Folks, You’re Going to Have to Do Better

miss-wasilla-1984.jpgLast week, you nailed Barack’s vice presidential pick — Joe Biden — when fully 41% got it right.

But this week? Wow, not so much.

Only five of the 150 of you who took the survey wrote in the right answer — Alaska’s Sarah Palin — and a couple of those votes came long after McCain announced her, which probably shouldn’t count. True, we cleverly disguised the Republican intentions by leaving her name off our list, along with Minnesota Governor Tim Pawlenty, but we figured you were a savvy political bunch who would see right through our little ruse. Apparently, you’re not so savvy when it comes to Republicans — and who can blame you.
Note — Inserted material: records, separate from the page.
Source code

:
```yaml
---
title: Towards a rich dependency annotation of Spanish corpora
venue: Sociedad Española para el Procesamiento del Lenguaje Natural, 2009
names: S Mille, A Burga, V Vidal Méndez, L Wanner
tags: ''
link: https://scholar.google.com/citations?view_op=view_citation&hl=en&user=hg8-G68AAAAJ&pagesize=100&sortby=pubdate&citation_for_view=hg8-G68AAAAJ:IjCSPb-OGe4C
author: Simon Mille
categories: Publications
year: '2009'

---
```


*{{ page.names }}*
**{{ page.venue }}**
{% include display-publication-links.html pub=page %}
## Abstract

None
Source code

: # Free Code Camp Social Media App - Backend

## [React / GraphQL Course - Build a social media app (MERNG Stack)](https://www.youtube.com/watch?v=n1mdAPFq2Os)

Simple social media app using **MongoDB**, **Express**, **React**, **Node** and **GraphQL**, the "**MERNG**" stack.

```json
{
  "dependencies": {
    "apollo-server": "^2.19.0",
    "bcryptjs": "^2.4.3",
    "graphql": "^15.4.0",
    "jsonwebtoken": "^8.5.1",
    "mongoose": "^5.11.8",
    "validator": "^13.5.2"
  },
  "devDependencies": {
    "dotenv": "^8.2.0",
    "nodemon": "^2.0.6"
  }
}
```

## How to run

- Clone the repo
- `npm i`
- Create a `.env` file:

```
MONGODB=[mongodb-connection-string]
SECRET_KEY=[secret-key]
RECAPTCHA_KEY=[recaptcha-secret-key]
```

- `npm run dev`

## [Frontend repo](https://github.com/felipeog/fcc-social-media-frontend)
As you can see from the results posted here, most of you went for Mitt Romney (49%), followed by Joe Lieberman (12%), Kay Bailey Hutchingson (7%), and the rest of the seven dwarfs.

On who will be the first woman president, many of you are sticking with Hillary Clinton(43%). After Michelle Obama’s big speech Tuesday, we figured more of you would go for the future First Lady or maybe one of the Obama girls, but only 4.7% went for Michelle Obama and 6.8% for Sasha. Two of our favorite Barbaras — Boxer and Lee — got a few write-in votes each, as did Chelsea Clinton, Caroline Kennedy, and Nancy Pelosi.

On California’s next governor, John Garamendi (26%) led the pack, followed by Jerry Brown (18%), Antonio Villaraigossa (14%), Dianne Feinstein (9%), and Gavin Newson (7%). Here you get a reprieve because the election’s still a couple years off.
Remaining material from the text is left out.